*** Opening of Given records ***

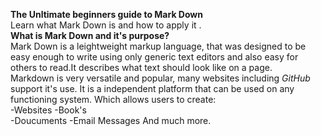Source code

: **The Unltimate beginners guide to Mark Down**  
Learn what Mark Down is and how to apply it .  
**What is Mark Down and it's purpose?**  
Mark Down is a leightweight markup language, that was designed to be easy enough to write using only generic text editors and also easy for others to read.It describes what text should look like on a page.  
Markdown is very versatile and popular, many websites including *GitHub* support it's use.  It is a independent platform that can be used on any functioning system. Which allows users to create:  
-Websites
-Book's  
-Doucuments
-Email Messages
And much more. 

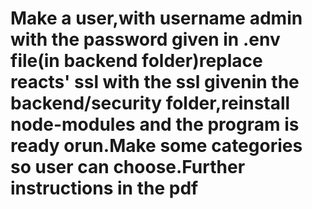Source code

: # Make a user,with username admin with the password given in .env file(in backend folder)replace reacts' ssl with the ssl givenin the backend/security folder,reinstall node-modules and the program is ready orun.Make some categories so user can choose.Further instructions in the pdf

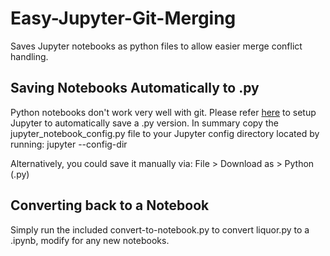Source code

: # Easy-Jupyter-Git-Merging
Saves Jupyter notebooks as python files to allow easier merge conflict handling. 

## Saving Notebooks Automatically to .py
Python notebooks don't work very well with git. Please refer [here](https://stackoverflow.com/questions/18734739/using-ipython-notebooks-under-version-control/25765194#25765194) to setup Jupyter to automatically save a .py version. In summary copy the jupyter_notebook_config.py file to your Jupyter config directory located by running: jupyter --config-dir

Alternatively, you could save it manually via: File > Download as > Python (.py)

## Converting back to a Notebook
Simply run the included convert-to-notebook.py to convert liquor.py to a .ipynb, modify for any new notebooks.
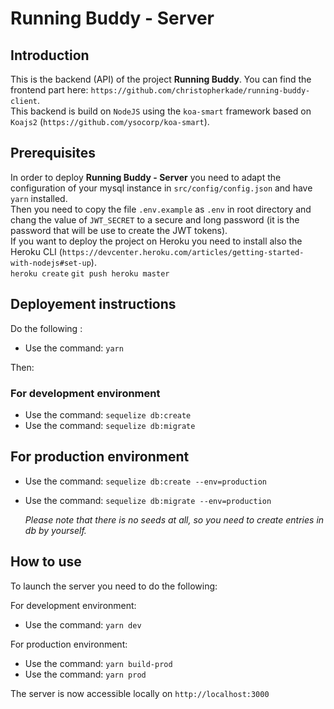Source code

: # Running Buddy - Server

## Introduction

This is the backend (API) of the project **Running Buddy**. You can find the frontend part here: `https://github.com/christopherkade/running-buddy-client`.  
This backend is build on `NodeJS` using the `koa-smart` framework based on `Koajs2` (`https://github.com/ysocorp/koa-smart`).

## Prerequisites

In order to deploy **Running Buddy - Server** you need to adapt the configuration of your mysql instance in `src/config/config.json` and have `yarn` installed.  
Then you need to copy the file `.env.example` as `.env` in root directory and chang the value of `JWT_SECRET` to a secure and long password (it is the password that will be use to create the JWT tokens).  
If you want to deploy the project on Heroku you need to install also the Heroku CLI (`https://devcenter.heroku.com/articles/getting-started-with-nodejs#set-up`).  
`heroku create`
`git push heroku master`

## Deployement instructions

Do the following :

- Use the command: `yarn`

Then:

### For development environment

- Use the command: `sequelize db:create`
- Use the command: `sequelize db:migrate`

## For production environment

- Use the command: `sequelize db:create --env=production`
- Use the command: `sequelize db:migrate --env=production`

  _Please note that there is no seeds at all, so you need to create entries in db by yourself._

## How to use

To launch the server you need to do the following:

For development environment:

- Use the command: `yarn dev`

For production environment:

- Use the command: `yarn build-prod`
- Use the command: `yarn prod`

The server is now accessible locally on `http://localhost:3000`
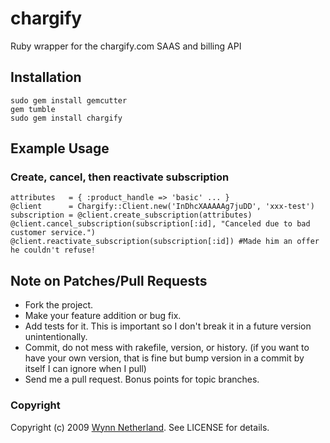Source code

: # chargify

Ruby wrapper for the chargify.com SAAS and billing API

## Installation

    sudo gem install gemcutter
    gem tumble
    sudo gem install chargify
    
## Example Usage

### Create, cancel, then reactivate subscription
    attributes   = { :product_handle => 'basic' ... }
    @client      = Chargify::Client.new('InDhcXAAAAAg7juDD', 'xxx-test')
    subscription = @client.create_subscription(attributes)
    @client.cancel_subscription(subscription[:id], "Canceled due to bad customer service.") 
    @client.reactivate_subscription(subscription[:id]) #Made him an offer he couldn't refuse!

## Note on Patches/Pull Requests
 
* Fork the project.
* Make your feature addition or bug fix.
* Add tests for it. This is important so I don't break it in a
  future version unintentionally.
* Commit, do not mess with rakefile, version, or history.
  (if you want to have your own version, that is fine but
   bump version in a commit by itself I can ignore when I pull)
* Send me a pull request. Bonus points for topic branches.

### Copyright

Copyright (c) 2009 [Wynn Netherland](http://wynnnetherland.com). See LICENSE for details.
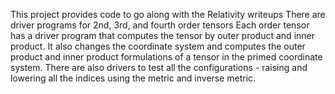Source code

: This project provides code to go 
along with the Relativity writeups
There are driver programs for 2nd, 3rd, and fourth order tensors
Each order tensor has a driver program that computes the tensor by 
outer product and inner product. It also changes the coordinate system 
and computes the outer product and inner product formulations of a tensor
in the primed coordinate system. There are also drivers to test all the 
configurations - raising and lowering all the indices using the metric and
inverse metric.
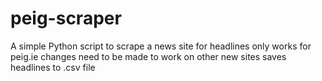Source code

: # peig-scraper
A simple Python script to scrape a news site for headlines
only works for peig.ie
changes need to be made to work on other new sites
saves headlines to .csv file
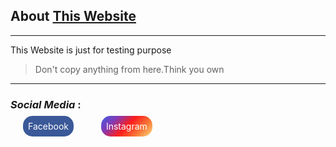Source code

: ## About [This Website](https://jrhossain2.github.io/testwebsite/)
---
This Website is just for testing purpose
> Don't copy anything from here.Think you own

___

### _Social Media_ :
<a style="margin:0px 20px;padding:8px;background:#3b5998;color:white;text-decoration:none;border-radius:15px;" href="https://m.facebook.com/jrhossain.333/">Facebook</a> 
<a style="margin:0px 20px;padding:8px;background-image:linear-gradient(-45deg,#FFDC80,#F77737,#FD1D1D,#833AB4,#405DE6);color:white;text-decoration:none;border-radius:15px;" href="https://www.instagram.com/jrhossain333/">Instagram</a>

*** Close of Given records ***

■ Work item ■
Your answer should be the lines from the opening of the records through the line with "## Saving Notebooks Automatically to .py", both ends retyped exactly and pictures left out.

■ Response box ■
Source code

: **The Unltimate beginners guide to Mark Down**  
Learn what Mark Down is and how to apply it .  
**What is Mark Down and it's purpose?**  
Mark Down is a leightweight markup language, that was designed to be easy enough to write using only generic text editors and also easy for others to read.It describes what text should look like on a page.  
Markdown is very versatile and popular, many websites including *GitHub* support it's use.  It is a independent platform that can be used on any functioning system. Which allows users to create:  
-Websites
-Book's  
-Doucuments
-Email Messages
And much more. 

Source code

: # Make a user,with username admin with the password given in .env file(in backend folder)replace reacts' ssl with the ssl givenin the backend/security folder,reinstall node-modules and the program is ready orun.Make some categories so user can choose.Further instructions in the pdf

Source code

: # Easy-Jupyter-Git-Merging
Saves Jupyter notebooks as python files to allow easier merge conflict handling. 

## Saving Notebooks Automatically to .py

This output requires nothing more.